Al-Idrīsī was a descendant of the eleventh-century Ḥammūdid dynasty of Málaga in al-Andalus (Spain), a distant branch of the Idrīsid family that ruled Morocco from the late eighth to late tenth centuries, and his Nuzhat al-mushtāq fī khtirāq al-āfāq is one of the great geographical works of the medieval period.(2)  Preserved in ten manuscripts dating from the thirteenth to the seventeenth centuries, this work was written in Sicily for Roger II (1112–54) and gathered together a vast array of information on the various regions of the world known to its author and was illustrated by a series of 70 maps. As part of this, al-Idrīsī included a brief description of eastern England that runs as follows:

Herein is the second section of the seventh climate, containing a portion of the Ocean wherein lies the island of lnqlṭrh [England, l’Angleterre]… From the town of ǧrnmūdh [Yarmouth, Gernemutha/Gernemuda] to the town of nrġīq [Norwich, Norwic] is ninety miles. The town of Norwich is distant ten miles from the sea, and from there to aġryms [Grimsby] is a hundred and fifty miles by sea. From the said town of Yarmouth the sea[-coast] curves round in a circle, but still tending northwards. From the said town of Grimsby to the town of afrwīk [York, Evrvic] is eighty miles. The latter lies at a distance from the Ocean, and on the border of the peninsula of sqwsyh [Scotia], which is contiguous with the island of England… From the town of York to the estuary of the river of bskh [Boston] is a hundred and forty miles, and Boston is a fortress (ḥiṣn) situated on this river twelve miles upstream from the sea. From the aforementioned of Grimsby to the town of nqwls [Lincoln, Nicolas] inland is a hundred miles; the river flows through the midst of it and flows out of it towards the town of Grimsby, but flows into the sea on the south of the latter, as we have mentioned before. From the inland Lincoln to the town of York is moreover ninety miles, and from thence to the town of dūnālma [Durham, Dunelme] eighty miles northwards.(3)

Al-Idrīsī was by no means the first author of an Arabic text to discuss and describe this island, as I have discussed elsewhere, but he was the first to name it Inqalṭāra, England (Angleterre), rather than Britain and the first to leave us a description of places in Lincolnshire.(4) In terms of his knowledge of this area, which has been considered to derive either from one or more informants or even from a visit to England by al-Idrīsī himself,(5) we can highlight several points of interest.

First, Lincoln appears as Nqwls,(6) reflecting the French name for the city, Nicole, that is recorded from early twelfth century through to the late fourteenth and which shows the Anglo-Norman interchange of n/l arising from dissimilation.(7) Lincoln is described in the text as being located on both sides of the River Witham, something that accurately reflects the twelfth-century situation with the old walled city to the north and the medieval suburb of Wigford to the south, and this is replicated on al-Idrīsī’s accompanying map of England, where Lincoln is the only city depicted straddling a river (see Fig. 1).
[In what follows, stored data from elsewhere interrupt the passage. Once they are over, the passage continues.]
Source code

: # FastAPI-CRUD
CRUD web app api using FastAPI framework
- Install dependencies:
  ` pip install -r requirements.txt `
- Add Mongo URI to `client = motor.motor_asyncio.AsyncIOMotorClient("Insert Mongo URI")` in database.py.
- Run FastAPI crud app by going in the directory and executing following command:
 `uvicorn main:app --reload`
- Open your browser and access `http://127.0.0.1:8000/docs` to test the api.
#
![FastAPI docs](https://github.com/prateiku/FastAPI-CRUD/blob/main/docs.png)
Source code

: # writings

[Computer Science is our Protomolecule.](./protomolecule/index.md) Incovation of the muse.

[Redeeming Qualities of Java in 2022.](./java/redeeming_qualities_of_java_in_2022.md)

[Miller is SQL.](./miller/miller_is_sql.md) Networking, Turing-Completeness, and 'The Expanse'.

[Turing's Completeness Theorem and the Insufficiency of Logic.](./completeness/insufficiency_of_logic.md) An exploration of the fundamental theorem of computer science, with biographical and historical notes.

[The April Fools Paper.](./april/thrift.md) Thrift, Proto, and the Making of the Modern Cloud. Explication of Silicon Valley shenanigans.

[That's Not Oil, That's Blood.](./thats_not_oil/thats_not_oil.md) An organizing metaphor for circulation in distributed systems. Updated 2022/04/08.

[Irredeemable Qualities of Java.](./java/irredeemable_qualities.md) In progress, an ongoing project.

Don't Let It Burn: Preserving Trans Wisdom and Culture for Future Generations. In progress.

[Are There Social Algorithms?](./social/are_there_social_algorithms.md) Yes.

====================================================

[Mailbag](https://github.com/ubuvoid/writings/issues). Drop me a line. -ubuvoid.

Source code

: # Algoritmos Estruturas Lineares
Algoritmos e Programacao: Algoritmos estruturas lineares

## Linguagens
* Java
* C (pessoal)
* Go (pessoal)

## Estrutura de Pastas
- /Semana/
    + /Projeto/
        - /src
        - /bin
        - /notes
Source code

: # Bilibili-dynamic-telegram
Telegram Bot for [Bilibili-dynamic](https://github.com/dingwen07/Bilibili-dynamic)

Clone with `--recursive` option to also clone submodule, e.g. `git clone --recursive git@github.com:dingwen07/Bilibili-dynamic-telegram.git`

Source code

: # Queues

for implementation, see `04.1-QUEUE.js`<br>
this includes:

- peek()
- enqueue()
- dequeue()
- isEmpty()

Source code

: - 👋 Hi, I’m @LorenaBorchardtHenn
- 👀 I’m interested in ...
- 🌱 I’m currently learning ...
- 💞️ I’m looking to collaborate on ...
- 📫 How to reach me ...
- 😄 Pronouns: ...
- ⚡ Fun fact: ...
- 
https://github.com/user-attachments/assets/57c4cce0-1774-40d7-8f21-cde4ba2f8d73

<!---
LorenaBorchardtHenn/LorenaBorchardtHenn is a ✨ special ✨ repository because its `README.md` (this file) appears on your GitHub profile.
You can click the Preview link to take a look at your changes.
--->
Al-Idrīsī’s claim that this river both flows into the sea to the south of Grimsby and ‘flows through the midst of it [Lincoln] and flows out of it towards the town of Grimsby’ is similarly of interest. This has been described as ‘a major error’ and a result of confusion, but this need not be the case.(8) Rather, it could again reflect a degree of genuine knowledge of the Lincoln region in the first half of the twelfth century, as Lincoln and Grimsby were indeed connected by inland waterways in the twelfth century, with one being able to travel by boat from the Witham at Lincoln north-westwards along the Foss Dyke and then down the Trent and the Humber through to Grimsby after 1121, when the Foss Dyke was renovated and made navigable again by Henry I.(9) That al-Idrīsī (or his informant) was indeed aware of this route is confirmed by his statement that ‘from the inland Lincoln to the town of York is moreover ninety miles’, something that is certainly not true via road or sea, but is almost exactly true if one travelled to York by boat via the Foss Dyke, the Trent and then the Ouse.(10)
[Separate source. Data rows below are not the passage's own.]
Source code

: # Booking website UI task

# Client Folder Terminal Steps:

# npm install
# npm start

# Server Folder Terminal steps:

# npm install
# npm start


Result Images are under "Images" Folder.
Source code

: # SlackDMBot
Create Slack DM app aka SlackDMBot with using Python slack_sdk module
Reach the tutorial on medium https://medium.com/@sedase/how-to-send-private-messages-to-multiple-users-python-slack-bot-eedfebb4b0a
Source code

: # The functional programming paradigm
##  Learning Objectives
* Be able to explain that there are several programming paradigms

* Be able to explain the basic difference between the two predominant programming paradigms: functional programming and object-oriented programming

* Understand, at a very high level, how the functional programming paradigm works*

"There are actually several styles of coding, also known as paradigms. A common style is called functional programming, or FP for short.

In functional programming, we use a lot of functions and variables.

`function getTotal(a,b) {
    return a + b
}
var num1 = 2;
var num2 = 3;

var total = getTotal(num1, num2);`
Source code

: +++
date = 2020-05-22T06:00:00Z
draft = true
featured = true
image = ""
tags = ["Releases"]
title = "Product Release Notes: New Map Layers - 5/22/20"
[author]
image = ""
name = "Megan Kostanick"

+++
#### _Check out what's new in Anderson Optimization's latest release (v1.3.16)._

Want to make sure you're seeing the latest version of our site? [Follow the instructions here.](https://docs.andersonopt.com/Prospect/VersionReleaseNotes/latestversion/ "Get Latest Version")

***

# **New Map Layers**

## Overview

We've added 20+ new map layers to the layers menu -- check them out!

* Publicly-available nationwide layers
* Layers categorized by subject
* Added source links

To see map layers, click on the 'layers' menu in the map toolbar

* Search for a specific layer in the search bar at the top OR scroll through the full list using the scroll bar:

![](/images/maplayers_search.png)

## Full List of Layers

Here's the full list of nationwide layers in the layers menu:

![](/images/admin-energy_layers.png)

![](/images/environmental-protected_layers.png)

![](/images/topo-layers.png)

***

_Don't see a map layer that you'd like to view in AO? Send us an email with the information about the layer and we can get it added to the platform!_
Second, Boston appears as Bskh/Bska(11) and is shown situated just inland of the sea and located on the same river as Lincoln on al-Idrīsī’s map of the east coast (Fig. 1). Interestingly, Boston is described as a ḥiṣn, a ‘fortress, stronghold, entrenchment’,(12) in contrast to Lincoln and Grimsby, which are each described as a madīna, a ‘town, city’.(13) The reason for this description is open to question, but it is worth noting that the Barditch around the town is thought to date from the eleventh–twelfth centuries and has been interpreted in the past as a ‘defensive ditch’; needless to say, al-Idrīsī’s comment may well add further weight to this interpretation.(14)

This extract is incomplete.